Posted: Wed 31 Aug 2022 13:30
by JieLi
Dear Didier,
I still want to figure out how the reference trajectory is determined in “Field map with curved reference trajectory”. Is it an arc linking the entrance point and the exit point, and meets the tangent angle requirement of the entrance ?
In the instruction, it tells that “If your ouptut frame is not correctly defined in SUPERPOSE_MAP_OUT, positions and angles shifts are applied at the end of the calculation in the superposed field_map.” Cound you please illustrate why the shifts happen?
BTW, if I want to know the particle coordinates in field map with curved reference trajectory, what shoud I do?
Thank you so much.
Kind regards,
Jie Li

Re: reference trajectory

Posted: Mon 5 Sep 2022 13:48
by npichoff
Dear Jie Li,

In field maps, the reference trajectory is calculated by transportation with time of the reference particle* in the field map (in X, Y, Z, pX, pY, pZ).

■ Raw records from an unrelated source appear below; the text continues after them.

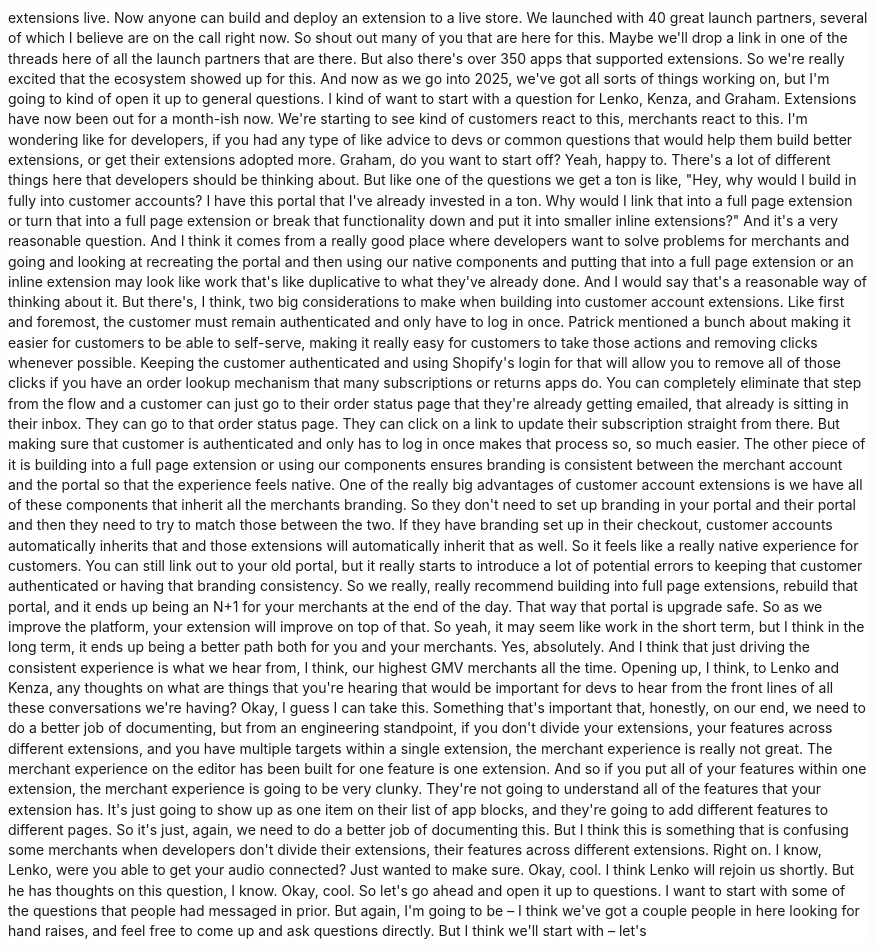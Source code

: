 extensions live. Now anyone can build and deploy an extension to a live store. We launched with 40 great launch partners, several of which I believe are on the call right now. So shout out many of you that are here for this. Maybe we'll drop a link in one of the threads here of all the launch partners that are there. But also there's over 350 apps that supported extensions. So we're really excited that the ecosystem showed up for this. And now as we go into 2025, we've got all sorts of things working on, but I'm going to kind of open it up to general questions. I kind of want to start with a question for Lenko, Kenza, and Graham. Extensions have now been out for a month-ish now. We're starting to see kind of customers react to this, merchants react to this. I'm wondering like for developers, if you had any type of like advice to devs or common questions that would help them build better extensions, or get their extensions adopted more. Graham, do you want to start off? Yeah, happy to. There's a lot of different things here that developers should be thinking about. But like one of the questions we get a ton is like, "Hey, why would I build in fully into customer accounts? I have this portal that I've already invested in a ton. Why would I link that into a full page extension or turn that into a full page extension or break that functionality down and put it into smaller inline extensions?" And it's a very reasonable question. And I think it comes from a really good place where developers want to solve problems for merchants and going and looking at recreating the portal and then using our native components and putting that into a full page extension or an inline extension may look like work that's like duplicative to what they've already done. And I would say that's a reasonable way of thinking about it. But there's, I think, two big considerations to make when building into customer account extensions. Like first and foremost, the customer must remain authenticated and only have to log in once. Patrick mentioned a bunch about making it easier for customers to be able to self-serve, making it really easy for customers to take those actions and removing clicks whenever possible. Keeping the customer authenticated and using Shopify's login for that will allow you to remove all of those clicks if you have an order lookup mechanism that many subscriptions or returns apps do. You can completely eliminate that step from the flow and a customer can just go to their order status page that they're already getting emailed, that already is sitting in their inbox. They can go to that order status page. They can click on a link to update their subscription straight from there. But making sure that customer is authenticated and only has to log in once makes that process so, so much easier. The other piece of it is building into a full page extension or using our components ensures branding is consistent between the merchant account and the portal so that the experience feels native. One of the really big advantages of customer account extensions is we have all of these components that inherit all the merchants branding. So they don't need to set up branding in your portal and their portal and then they need to try to match those between the two. If they have branding set up in their checkout, customer accounts automatically inherits that and those extensions will automatically inherit that as well. So it feels like a really native experience for customers. You can still link out to your old portal, but it really starts to introduce a lot of potential errors to keeping that customer authenticated or having that branding consistency. So we really, really recommend building into full page extensions, rebuild that portal, and it ends up being an N+1 for your merchants at the end of the day. That way that portal is upgrade safe. So as we improve the platform, your extension will improve on top of that. So yeah, it may seem like work in the short term, but I think in the long term, it ends up being a better path both for you and your merchants. Yes, absolutely. And I think that just driving the consistent experience is what we hear from, I think, our highest GMV merchants all the time. Opening up, I think, to Lenko and Kenza, any thoughts on what are things that you're hearing that would be important for devs to hear from the front lines of all these conversations we're having? Okay, I guess I can take this. Something that's important that, honestly, on our end, we need to do a better job of documenting, but from an engineering standpoint, if you don't divide your extensions, your features across different extensions, and you have multiple targets within a single extension, the merchant experience is really not great. The merchant experience on the editor has been built for one feature is one extension. And so if you put all of your features within one extension, the merchant experience is going to be very clunky. They're not going to understand all of the features that your extension has. It's just going to show up as one item on their list of app blocks, and they're going to add different features to different pages. So it's just, again, we need to do a better job of documenting this. But I think this is something that is confusing some merchants when developers don't divide their extensions, their features across different extensions. Right on. I know, Lenko, were you able to get your audio connected? Just wanted to make sure. Okay, cool. I think Lenko will rejoin us shortly. But he has thoughts on this question, I know. Okay, cool. So let's go ahead and open it up to questions. I want to start with some of the questions that people had messaged in prior. But again, I'm going to be – I think we've got a couple people in here looking for hand raises, and feel free to come up and ask questions directly. But I think we'll start with – let's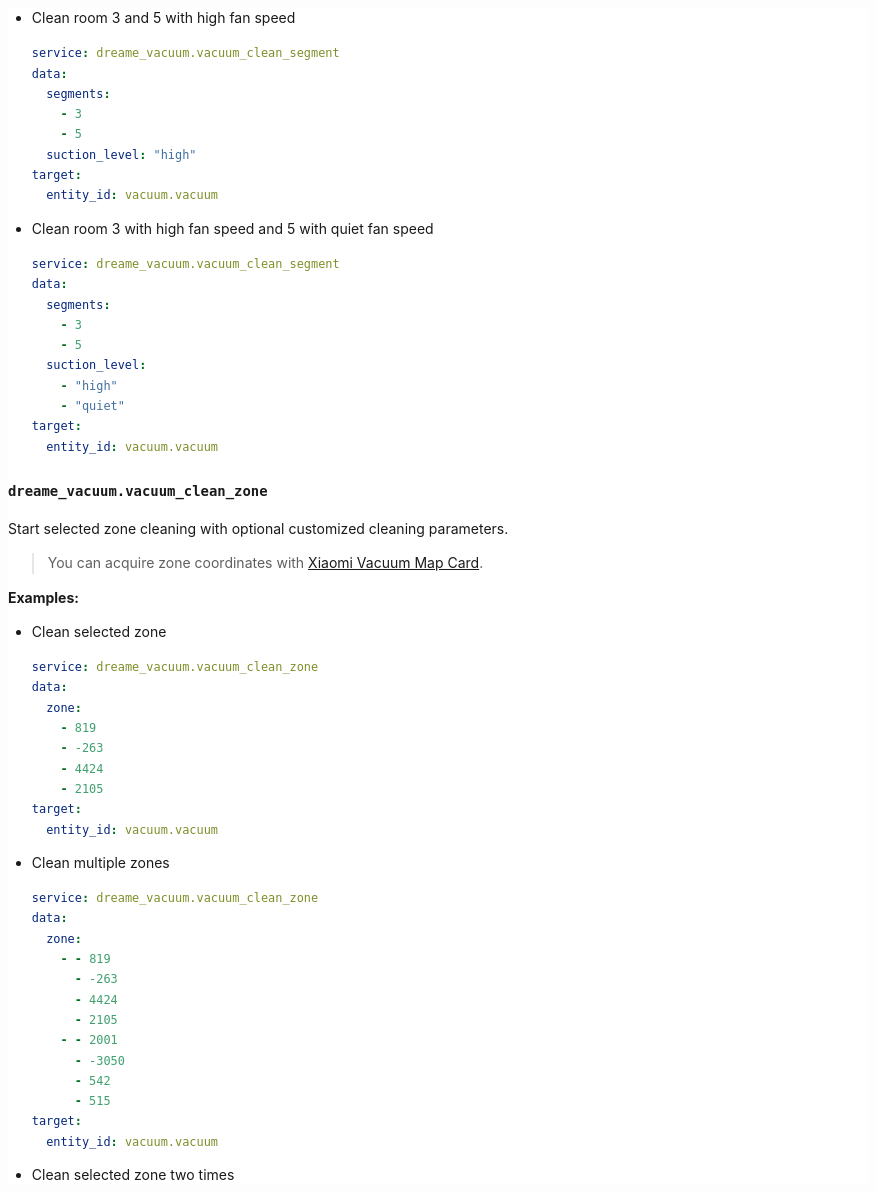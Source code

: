 - Clean room 3 and 5 with high fan speed
    ```yaml
    service: dreame_vacuum.vacuum_clean_segment
    data:
      segments:
        - 3
        - 5
      suction_level: "high"
    target:
      entity_id: vacuum.vacuum
    ```

- Clean room 3 with high fan speed and 5 with quiet fan speed
    ```yaml
    service: dreame_vacuum.vacuum_clean_segment
    data:
      segments:
        - 3
        - 5
      suction_level: 
        - "high"
        - "quiet"
    target:
      entity_id: vacuum.vacuum
    ```


### `dreame_vacuum.vacuum_clean_zone`

Start selected zone cleaning with optional customized cleaning parameters.

> You can acquire zone coordinates with <a href="https://github.com/PiotrMachowski/lovelace-xiaomi-vacuum-map-card/blob/master/docs/templates/setup.md#getting-coordinates" target="_blank_">Xiaomi Vacuum Map Card</a>.

**Examples:**

- Clean selected zone
    ```yaml
    service: dreame_vacuum.vacuum_clean_zone
    data:
      zone: 
        - 819
        - -263
        - 4424
        - 2105
    target:
      entity_id: vacuum.vacuum
    ```
- Clean multiple zones
    ```yaml
    service: dreame_vacuum.vacuum_clean_zone
    data:
      zone: 
        - - 819
          - -263
          - 4424
          - 2105
        - - 2001
          - -3050
          - 542
          - 515
    target:
      entity_id: vacuum.vacuum
    ```
- Clean selected zone two times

The beam particles are also transported in time in the field map (in X, Y, Z, pX, pY, pZ) and they position (x, x', y, y', phase, Energy) are plotted with respect to the reference particle position and direction (x, y is the plan orthogonal to the reference particle direction).

The transport is stopped when each particle (reference and beam) cross the exit plan (defined by SUPERPOSE_MAP_OUT). The exit plane is defined by construction as the position and direction of the downstream linac. Then :
- the reference particle longitudinal position are conserved but its transverse coordinates are set to 0, defining the downstream linac.
- the longitudinal and transverse coordinates of beam particles are defined with respect to the new reference particle. That is why one can observe a "jump" when the reference particle does not exit the fied map at the expected position. This is not a bug, but this informs us that the field is not well matched to allow the beam to enter centered in the downstream linac.

I hope it is clearer to you.

Regards.

Nicolas.

Re: reference trajectory

Posted: Thu 8 Sep 2022 11:32
by JieLi
Dear Sir,
Thank you so much for your kind help. I have another question to ask.

The particle bunch with some energy spread goes through the element "SOLENOID". The particles with different energy have different focus length. It is called chromatic aberration. Some scientists exploit chromatic aberration to achieve chromatic energy filter.

When particles go throught a "SOLENOID", the results of "Part" in "Charts" shows chromatic aberration phenomenon. I want to know what kind of magnetic field the element "SOLENOID" supply behind the code. I guess it has some formulas of solenoid magnetic field.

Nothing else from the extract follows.